### Records provided
_ _ _ _ _ _ _

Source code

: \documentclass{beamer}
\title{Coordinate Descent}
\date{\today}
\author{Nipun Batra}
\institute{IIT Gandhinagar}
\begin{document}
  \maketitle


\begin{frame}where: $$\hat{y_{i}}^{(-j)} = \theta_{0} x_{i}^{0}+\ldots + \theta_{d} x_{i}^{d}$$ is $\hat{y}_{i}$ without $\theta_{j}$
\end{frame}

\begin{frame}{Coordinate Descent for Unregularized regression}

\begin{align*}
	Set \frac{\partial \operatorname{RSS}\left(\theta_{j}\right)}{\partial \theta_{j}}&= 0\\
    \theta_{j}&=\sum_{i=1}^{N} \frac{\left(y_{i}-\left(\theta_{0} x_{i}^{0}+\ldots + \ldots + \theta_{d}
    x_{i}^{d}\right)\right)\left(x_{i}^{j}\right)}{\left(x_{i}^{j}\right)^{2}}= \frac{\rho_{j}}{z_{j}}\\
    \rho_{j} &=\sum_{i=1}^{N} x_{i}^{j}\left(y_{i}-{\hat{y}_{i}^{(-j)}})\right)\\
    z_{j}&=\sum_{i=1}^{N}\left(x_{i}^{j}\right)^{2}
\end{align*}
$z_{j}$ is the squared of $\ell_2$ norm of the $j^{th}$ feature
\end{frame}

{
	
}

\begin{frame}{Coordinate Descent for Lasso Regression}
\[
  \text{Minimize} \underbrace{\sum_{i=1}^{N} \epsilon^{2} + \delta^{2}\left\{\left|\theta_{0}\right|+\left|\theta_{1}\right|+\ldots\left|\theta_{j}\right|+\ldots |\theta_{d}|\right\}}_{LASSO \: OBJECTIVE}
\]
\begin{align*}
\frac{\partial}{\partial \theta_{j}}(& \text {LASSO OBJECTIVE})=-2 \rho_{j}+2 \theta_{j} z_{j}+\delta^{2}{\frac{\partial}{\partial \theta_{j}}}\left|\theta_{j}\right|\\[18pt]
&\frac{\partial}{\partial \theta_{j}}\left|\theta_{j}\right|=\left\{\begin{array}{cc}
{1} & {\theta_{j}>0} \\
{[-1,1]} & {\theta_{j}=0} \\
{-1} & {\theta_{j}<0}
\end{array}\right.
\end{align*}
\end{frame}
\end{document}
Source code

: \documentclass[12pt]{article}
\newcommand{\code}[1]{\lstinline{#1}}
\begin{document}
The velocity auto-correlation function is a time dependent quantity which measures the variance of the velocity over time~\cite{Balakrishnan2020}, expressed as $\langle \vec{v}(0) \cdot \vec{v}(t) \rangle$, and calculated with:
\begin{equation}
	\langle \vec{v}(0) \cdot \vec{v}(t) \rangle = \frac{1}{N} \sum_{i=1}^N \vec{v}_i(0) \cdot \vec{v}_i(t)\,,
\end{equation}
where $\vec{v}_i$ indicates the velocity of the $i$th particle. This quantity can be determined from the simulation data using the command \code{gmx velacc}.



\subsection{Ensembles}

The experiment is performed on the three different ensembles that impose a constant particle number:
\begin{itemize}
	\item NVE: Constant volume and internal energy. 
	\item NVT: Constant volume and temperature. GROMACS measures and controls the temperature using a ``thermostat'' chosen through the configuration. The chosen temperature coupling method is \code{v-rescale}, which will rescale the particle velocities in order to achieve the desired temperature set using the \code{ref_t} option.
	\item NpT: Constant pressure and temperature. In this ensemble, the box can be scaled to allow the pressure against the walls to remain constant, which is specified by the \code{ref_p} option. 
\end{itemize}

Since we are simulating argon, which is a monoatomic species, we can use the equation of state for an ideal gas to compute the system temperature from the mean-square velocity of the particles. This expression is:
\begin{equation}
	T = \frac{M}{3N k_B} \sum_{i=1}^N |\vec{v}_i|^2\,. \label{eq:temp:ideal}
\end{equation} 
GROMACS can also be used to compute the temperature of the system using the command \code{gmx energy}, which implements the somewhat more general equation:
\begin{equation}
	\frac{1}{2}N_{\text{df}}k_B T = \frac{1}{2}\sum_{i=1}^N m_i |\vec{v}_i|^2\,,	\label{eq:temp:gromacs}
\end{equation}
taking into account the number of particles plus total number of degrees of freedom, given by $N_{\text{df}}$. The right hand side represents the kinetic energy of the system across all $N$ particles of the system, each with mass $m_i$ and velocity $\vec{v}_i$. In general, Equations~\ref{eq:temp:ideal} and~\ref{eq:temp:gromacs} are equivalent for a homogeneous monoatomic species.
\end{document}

_ _ _ _ _ _ _

### Task instructions
Lines that contain "documentclass" are the result; find them in the entries above and copy each one.

### Answer space
: \documentclass{beamer}
: \documentclass[12pt]{article}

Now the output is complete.